Look at it's wonderful simpleness, a little pocket of flavor heaven. The subtle teasing of fresh ginger on your tongue along with the crunchiness of the green onion lend a perfect match to the pork surrounded by a dip of sesame oil.

Since Spring has yet to arrive here in the frosty cold northeast, I figured why not make some delicious warming soup.  I made meat loaf last week out of veal, beef, and pork.  I saved 1/3 pound of each of the meats and froze them for this week.  I made tacos out of the beef and veal, and of course I made won ton soup out of the leftover ground pork.
Seems like a daunting task to make homemade won tons, but no, I only lost one won ton.  I don't mean lost as in not found, but the stuffing came bursting out of the wrapper, still edible by my son, who loves the filling more than the wrapper.
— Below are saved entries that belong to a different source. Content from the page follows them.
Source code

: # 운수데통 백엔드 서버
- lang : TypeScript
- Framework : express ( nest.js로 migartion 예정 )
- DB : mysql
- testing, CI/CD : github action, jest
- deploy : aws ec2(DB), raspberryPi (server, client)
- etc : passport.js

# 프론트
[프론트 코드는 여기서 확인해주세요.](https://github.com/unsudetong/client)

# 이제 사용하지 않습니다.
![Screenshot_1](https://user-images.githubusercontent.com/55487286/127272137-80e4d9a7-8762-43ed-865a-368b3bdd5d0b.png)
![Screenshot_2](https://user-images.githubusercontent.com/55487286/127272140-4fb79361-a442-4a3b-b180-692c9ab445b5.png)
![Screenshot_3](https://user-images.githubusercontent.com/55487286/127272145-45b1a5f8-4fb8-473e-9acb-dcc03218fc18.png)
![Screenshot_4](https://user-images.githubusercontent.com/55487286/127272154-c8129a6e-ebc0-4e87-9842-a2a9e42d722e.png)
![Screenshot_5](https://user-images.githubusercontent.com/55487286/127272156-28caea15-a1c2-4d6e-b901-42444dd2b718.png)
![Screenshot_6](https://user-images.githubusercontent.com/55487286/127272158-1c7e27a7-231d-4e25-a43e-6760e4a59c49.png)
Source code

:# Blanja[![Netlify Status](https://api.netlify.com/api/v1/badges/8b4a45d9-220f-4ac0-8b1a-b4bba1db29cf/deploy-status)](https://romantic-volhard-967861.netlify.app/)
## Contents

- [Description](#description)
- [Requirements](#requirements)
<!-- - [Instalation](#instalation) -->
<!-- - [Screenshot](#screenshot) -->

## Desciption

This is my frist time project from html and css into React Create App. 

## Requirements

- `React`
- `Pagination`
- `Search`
  1. 1/3-1/2 pound ground lean pork
  2. Fresh ginger-I used ginger in the tube, about 2 tablespoons, or use fresh grated.
  3. 1 TBSP low sodium soy sauce
  4. 1 1/2 tsp. salt
  5. 1/2 tsp. fresh ground black pepper
  6. 1 tsp. sugar
  7. 1 TBSP cornstarch
  8. 1 TBSP sesame oil
  9. Chopped extremely fine-3 TBSP green onions
  10. Won ton wrappers
  11. Chicken stock/broth-hot
  12. Green onions and sesame oil for garnish
Get a nice big pot 3/4 filled with water, put in a little oil, and boil.
I made about 12 won tons for three people to have four each in their soup.  I kept the leftover pork filling locked away tightly in my lock and lock wonder container for more fresh soup tomorrow.
I think this whole thing will make 20-24 won tons-you can make them all ahead, and yes, freeze for later use.

Mix pork, ginger, soy sauce, salt, pepper, sugar, cornstarch, oil, and onions by hand until completely blended.
Lay out one won ton wrapper and wet the edges with water, place 1 Tablespoon of pork in center, and fold over, crimp with a fork.  When you have the amount you want, place in boiling water. The won tons will sink to the bottom of the pan, when they float, they are done, about 5 minutes. (DON'T cook won tons in chicken stock/broth.  Have a separate pot of hot chicken broth ready to go.
Here's what I did to FINISH this dish:  I placed 4 won tons into a bowl, poured chicken broth over the won tons, garnished with thin slices of green onions and drizzled a speck of sesame oil on top
Super delicious.
Are you asking yourself, "How the heck can I make won tons like the ones at the great fusion restaurant?" I just experimented with different techniques.  If you need any pointers, let me know and I can post a tutorial on how to make won tons.

1 comment:

  1. I always wanted to try making this. You make it look so easy.
    Will certainly make an attempt soon.